# [Work order]
Report how many lines of the records below include the word "chap". Give nothing but the number.

[Opening Dataset records section]

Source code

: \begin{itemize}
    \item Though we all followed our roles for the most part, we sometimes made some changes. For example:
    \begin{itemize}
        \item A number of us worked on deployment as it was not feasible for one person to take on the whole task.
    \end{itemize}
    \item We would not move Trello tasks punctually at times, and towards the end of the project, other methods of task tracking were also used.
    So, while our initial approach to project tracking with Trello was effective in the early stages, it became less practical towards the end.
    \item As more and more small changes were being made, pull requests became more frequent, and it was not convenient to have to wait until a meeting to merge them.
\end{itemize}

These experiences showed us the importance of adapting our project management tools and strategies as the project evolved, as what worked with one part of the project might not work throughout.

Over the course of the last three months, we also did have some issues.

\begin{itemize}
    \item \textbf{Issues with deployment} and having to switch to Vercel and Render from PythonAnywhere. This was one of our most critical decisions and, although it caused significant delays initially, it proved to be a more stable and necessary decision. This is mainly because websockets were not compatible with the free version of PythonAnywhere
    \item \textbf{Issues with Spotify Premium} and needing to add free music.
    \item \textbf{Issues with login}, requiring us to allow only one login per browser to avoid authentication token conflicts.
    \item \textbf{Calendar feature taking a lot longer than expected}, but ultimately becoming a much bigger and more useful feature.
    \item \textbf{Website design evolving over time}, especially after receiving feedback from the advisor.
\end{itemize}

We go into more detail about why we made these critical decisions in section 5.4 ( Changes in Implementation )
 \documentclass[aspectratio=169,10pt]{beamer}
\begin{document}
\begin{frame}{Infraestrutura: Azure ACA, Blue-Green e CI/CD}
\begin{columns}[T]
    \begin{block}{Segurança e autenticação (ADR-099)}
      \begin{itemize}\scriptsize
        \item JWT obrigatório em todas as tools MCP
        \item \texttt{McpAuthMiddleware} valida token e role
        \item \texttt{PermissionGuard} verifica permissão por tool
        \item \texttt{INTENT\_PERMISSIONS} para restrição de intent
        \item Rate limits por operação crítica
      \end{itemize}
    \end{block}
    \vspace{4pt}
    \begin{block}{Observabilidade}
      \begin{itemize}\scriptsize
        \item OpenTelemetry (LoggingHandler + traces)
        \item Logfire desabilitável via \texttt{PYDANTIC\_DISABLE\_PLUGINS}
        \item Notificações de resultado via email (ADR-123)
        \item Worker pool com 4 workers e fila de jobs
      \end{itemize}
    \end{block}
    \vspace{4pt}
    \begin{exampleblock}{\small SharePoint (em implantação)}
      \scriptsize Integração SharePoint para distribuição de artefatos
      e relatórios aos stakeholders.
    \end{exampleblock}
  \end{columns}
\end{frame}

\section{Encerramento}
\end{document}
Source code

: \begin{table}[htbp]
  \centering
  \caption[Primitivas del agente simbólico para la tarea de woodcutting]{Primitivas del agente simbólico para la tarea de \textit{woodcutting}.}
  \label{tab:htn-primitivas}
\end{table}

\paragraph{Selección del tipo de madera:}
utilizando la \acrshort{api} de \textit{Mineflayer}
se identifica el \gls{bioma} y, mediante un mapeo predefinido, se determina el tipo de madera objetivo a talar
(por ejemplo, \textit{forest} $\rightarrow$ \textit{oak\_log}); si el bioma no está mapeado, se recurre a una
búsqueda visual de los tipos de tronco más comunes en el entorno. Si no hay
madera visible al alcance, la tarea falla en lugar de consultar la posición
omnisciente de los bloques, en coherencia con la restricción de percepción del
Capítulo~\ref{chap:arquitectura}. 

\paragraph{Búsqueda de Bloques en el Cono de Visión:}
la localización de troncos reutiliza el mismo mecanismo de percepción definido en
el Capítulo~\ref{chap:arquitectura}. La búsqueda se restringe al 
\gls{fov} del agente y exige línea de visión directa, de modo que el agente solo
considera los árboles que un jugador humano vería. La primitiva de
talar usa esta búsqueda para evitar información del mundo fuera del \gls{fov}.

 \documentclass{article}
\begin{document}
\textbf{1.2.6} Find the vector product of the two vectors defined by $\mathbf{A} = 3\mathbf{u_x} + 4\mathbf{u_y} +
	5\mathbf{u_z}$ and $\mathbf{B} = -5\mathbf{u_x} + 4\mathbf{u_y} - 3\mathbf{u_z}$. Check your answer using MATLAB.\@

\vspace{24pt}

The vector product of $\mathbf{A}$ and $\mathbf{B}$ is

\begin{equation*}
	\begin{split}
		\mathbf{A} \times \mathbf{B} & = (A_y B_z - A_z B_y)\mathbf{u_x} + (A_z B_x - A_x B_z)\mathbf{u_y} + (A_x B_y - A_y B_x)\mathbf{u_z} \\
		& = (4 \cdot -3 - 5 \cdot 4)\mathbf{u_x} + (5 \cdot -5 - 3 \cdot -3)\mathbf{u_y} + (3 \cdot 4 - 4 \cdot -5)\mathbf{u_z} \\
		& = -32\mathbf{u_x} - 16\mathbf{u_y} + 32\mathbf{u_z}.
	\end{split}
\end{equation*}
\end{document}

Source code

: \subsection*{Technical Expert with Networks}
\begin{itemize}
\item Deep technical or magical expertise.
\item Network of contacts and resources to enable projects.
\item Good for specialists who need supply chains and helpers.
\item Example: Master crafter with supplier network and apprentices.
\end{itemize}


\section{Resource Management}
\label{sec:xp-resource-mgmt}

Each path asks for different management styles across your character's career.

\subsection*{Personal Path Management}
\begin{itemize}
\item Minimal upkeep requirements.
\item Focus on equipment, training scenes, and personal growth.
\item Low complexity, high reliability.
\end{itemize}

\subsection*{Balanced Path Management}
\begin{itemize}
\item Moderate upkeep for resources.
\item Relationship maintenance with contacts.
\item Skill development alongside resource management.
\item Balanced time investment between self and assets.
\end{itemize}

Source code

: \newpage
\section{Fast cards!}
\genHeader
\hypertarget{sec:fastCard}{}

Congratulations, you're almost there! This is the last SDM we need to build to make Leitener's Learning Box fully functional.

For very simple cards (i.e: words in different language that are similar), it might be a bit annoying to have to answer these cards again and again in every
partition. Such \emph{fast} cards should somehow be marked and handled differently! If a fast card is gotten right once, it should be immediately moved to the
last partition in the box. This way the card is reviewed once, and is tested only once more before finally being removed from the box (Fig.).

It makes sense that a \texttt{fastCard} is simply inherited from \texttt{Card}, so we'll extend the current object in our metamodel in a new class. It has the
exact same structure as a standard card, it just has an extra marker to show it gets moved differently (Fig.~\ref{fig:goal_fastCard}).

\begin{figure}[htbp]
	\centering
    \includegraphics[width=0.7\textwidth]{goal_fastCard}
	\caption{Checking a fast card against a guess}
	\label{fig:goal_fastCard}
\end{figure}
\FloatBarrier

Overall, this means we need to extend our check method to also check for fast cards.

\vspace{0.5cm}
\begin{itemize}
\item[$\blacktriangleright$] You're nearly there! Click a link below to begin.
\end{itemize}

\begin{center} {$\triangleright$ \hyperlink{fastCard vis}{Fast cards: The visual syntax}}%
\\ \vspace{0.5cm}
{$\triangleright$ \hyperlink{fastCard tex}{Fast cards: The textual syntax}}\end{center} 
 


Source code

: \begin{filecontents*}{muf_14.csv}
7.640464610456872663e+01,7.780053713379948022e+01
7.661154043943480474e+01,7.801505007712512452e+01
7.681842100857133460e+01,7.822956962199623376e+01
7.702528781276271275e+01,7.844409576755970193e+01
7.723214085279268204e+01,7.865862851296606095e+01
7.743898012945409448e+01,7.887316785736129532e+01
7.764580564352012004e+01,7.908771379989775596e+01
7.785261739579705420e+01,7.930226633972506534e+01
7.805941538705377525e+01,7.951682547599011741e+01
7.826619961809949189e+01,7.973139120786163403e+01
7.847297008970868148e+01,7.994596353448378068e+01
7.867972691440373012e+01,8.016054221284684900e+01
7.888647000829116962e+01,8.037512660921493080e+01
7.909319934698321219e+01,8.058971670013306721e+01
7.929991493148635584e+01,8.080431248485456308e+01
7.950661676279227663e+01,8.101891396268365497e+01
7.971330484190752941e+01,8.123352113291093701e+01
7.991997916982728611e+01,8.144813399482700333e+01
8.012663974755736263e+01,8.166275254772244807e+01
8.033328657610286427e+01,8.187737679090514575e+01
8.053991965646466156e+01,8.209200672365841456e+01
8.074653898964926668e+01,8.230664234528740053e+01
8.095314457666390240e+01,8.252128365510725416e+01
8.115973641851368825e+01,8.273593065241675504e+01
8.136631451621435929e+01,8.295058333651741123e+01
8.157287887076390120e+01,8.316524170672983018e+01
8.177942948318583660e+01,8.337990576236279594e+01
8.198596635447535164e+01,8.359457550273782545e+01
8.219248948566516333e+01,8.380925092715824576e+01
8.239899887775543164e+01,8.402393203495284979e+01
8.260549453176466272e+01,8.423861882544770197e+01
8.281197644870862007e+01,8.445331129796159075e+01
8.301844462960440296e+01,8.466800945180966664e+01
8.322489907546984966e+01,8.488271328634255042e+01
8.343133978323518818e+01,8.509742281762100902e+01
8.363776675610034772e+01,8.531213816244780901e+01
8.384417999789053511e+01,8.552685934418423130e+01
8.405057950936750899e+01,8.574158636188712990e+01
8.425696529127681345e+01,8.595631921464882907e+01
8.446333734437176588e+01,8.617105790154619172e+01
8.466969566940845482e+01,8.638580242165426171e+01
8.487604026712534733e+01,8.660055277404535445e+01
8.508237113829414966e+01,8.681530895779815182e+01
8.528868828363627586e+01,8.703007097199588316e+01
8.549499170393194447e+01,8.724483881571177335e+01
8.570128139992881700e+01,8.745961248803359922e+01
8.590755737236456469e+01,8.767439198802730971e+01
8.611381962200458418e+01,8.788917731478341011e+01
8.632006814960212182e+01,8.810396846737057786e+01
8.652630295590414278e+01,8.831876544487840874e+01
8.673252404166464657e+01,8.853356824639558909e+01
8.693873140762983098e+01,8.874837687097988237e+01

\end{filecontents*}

[Closing Dataset records section]

# [Written response]
2